The latter is especially important to this game’s legacy; it marks the first time people will have been able to have a copy of the original Shantae on their shelf in a very long time, particularly as the Game Boy Colour original only sold somewhere in the region of 25,000 copies.

And while preorders for the Limited Run version closed in October of 2020, it’s likely that even reseller prices will be more affordable and practical than attempting to track down an authentic, working copy of the original — let alone finding it packaged.


But why should you care? Is a 2002 Game Boy Colour release really worth playing nearly twenty years later? Well, the short answer, as you’ve probably surmised, is “yes” — otherwise this article wouldn’t exist — but as for the specific reasons? Well, read on.

WayForward was founded in 1990, and initially worked on a variety of licensed video game properties on many different platforms — including some specialist ones such as the educational Leapster system. The team was hungry to work on some “proper” games for the mainstream audience, though, and started to step up their efforts in this regard in about 1997 — with Shantae being one of the first projects that the team was designing.

Legend has it that Shantae herself came about after director Matt Bozon’s wife Erin met someone while working as a camp counsellor and found herself inspired to design a character. Rather taken with Erin’s design, Matt decided to build a game based for this new character, though the initial concept for what would become the original Shantae was rather different to what we ended up with!


The original plan for the game was to create a three-dimensional game for PlayStation and PC, featuring prerendered backdrops with traditionally animated characters atop them moving in 3D space. The design documents from the period describe it as being “the long-awaited blend of 2D’s fluid animation and 3D’s next-generation gameplay rolled into one!”

While the eventual end product abandoned a lot of the ambition from this original design document, it kept a lot of structural elements — most notably, the fact that the game’s world would be designed in a “ring” format, allowing you to wrap all the way around from one end to the other, and that throughout the world there would be both towns and monster lairs to explore.

The eventual decision to run with the Game Boy Colour as the platform of choice was, according to Matt Bozon, a case of the team at WayForward realising that “a small team [could] focus on making a good game and be relatively left alone; it allows for more creative freedom and flexibility of design, which ultimately leads to a better game.” This is something that WayForward has stuck to over the years; while their games, on the whole, have a lot more recognition than they once did, they’re still developed using this fiercely independent mentality, and it has had a consistently positive effect on their output over the years.


Part of the decision-making process also likely involved the fact that WayForward had already been working on a number of other Game Boy Colour titles around the same period — with the most notable including two games based on the animated spin-off series for Sabrina the Teenage Witch, and a Casper the Friendly Ghost spinoff called Wendy: Every Witch Way.

Interestingly, while Shantae became the most well-known title from WayForward’s Game Boy Colour output, all three of these games run on the same impressively slick 2D engine that powers Shantae, so if you particularly enjoy our half-genie heroine’s first adventure, you may want to seek out copies of these lesser-known licensed titles, too; they’re genuinely good.

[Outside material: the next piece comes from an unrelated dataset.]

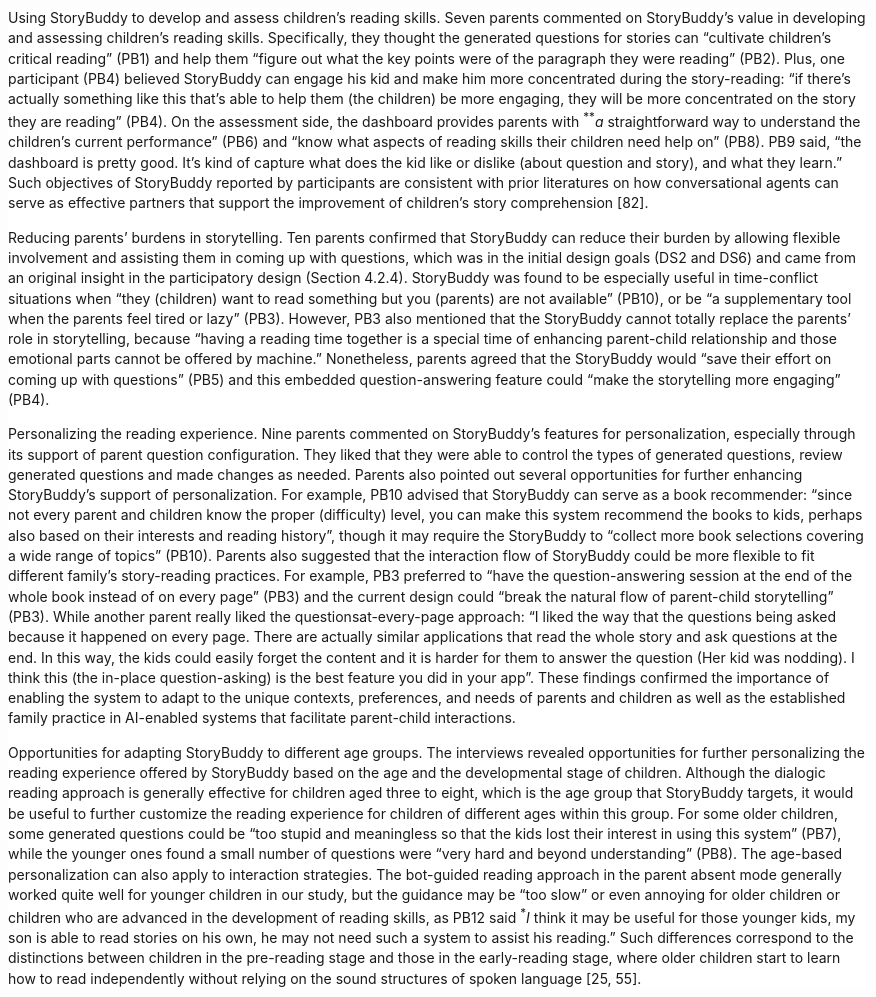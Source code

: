 Using StoryBuddy to develop and assess children’s reading skills. Seven parents commented on StoryBuddy’s value in developing and assessing children’s reading skills. Specifically, they thought the generated questions for stories can “cultivate children’s critical reading” (PB1) and help them “figure out what the key points were of the paragraph they were reading” (PB2). Plus, one participant (PB4) believed StoryBuddy can engage his kid and make him more concentrated during the story-reading: “if there’s actually something like this that’s able to help them (the children) be more engaging, they will be more concentrated on the story they are reading” (PB4). On the assessment side, the dashboard provides parents with $^ { * * } a$ straightforward way to understand the children’s current performance” (PB6) and “know what aspects of reading skills their children need help on” (PB8). PB9 said, “the dashboard is pretty good. It’s kind of capture what does the kid like or dislike (about question and story), and what they learn.” Such objectives of StoryBuddy reported by participants are consistent with prior literatures on how conversational agents can serve as effective partners that support the improvement of children’s story comprehension [82].

Reducing parents’ burdens in storytelling. Ten parents confirmed that StoryBuddy can reduce their burden by allowing flexible involvement and assisting them in coming up with questions, which was in the initial design goals (DS2 and DS6) and came from an original insight in the participatory design (Section 4.2.4). StoryBuddy was found to be especially useful in time-conflict situations when “they (children) want to read something but you (parents) are not available” (PB10), or be “a supplementary tool when the parents feel tired or lazy” (PB3). However, PB3 also mentioned that the StoryBuddy cannot totally replace the parents’ role in storytelling, because “having a reading time together is a special time of enhancing parent-child relationship and those emotional parts cannot be offered by machine.” Nonetheless, parents agreed that the StoryBuddy would “save their effort on coming up with questions” (PB5) and this embedded question-answering feature could “make the storytelling more engaging” (PB4).

Personalizing the reading experience. Nine parents commented on StoryBuddy’s features for personalization, especially through its support of parent question configuration. They liked that they were able to control the types of generated questions, review generated questions and made changes as needed. Parents also pointed out several opportunities for further enhancing StoryBuddy’s support of personalization. For example, PB10 advised that StoryBuddy can serve as a book recommender: “since not every parent and children know the proper (difficulty) level, you can make this system recommend the books to kids, perhaps also based on their interests and reading history”, though it may require the StoryBuddy to “collect more book selections covering a wide range of topics” (PB10). Parents also suggested that the interaction flow of StoryBuddy could be more flexible to fit different family’s story-reading practices. For example, PB3 preferred to “have the question-answering session at the end of the whole book instead of on every page” (PB3) and the current design could “break the natural flow of parent-child storytelling” (PB3). While another parent really liked the questionsat-every-page approach: “I liked the way that the questions being asked because it happened on every page. There are actually similar applications that read the whole story and ask questions at the end. In this way, the kids could easily forget the content and it is harder for them to answer the question (Her kid was nodding). I think this (the in-place question-asking) is the best feature you did in your app”. These findings confirmed the importance of enabling the system to adapt to the unique contexts, preferences, and needs of parents and children as well as the established family practice in AI-enabled systems that facilitate parent-child interactions.

Opportunities for adapting StoryBuddy to different age groups. The interviews revealed opportunities for further personalizing the reading experience offered by StoryBuddy based on the age and the developmental stage of children. Although the dialogic reading approach is generally effective for children aged three to eight, which is the age group that StoryBuddy targets, it would be useful to further customize the reading experience for children of different ages within this group. For some older children, some generated questions could be “too stupid and meaningless so that the kids lost their interest in using this system” (PB7), while the younger ones found a small number of questions were “very hard and beyond understanding” (PB8). The age-based personalization can also apply to interaction strategies. The bot-guided reading approach in the parent absent mode generally worked quite well for younger children in our study, but the guidance may be “too slow” or even annoying for older children or children who are advanced in the development of reading skills, as PB12 said $^ { * } I$ think it may be useful for those younger kids, my son is able to read stories on his own, he may not need such a system to assist his reading.” Such differences correspond to the distinctions between children in the pre-reading stage and those in the early-reading stage, where older children start to learn how to read independently without relying on the sound structures of spoken language [25, 55].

Shantae is an open-structure side-scrolling 2D platform game in which you explore a world, make your way into dungeons, defeat bosses and obtain new powers for our heroine. There are elements of Zelda, Metroid and Castlevania in there for sure, but Shantae manages to be much more than just another take on those existing formulae, it does a bunch of things differently.


Perhaps most notable is that in contrast to many other open-structure 2D platformers, the various areas through which you proceed aren’t small, screen-sized areas; instead, each region of Shantae’s Sequin Land setting is roughly the size of what we’d consider to be a “level” in a more linearly structured platformer. Not only that, but you’re forced back to the start of an area if you die while proceeding through it — and Shantae has a limited number of lives, sending you back to where you last saved if you run out of them.

While these may sound like outdated gaming conventions, they add a sense of challenge to Shantae, and make traversing the world feel like there’s a genuine sense of danger to it. And there are some nods to “modernity”, too — despite being sent back to the geographical location of your last save point upon continuing, the state of the world and dungeons does not reset to how it was when you last saved, meaning any puzzles you’ve solved along the way remain solved. This strikes a good balance between providing you with a mild punishment for messing up without simply forcing you to grind through the same activities again.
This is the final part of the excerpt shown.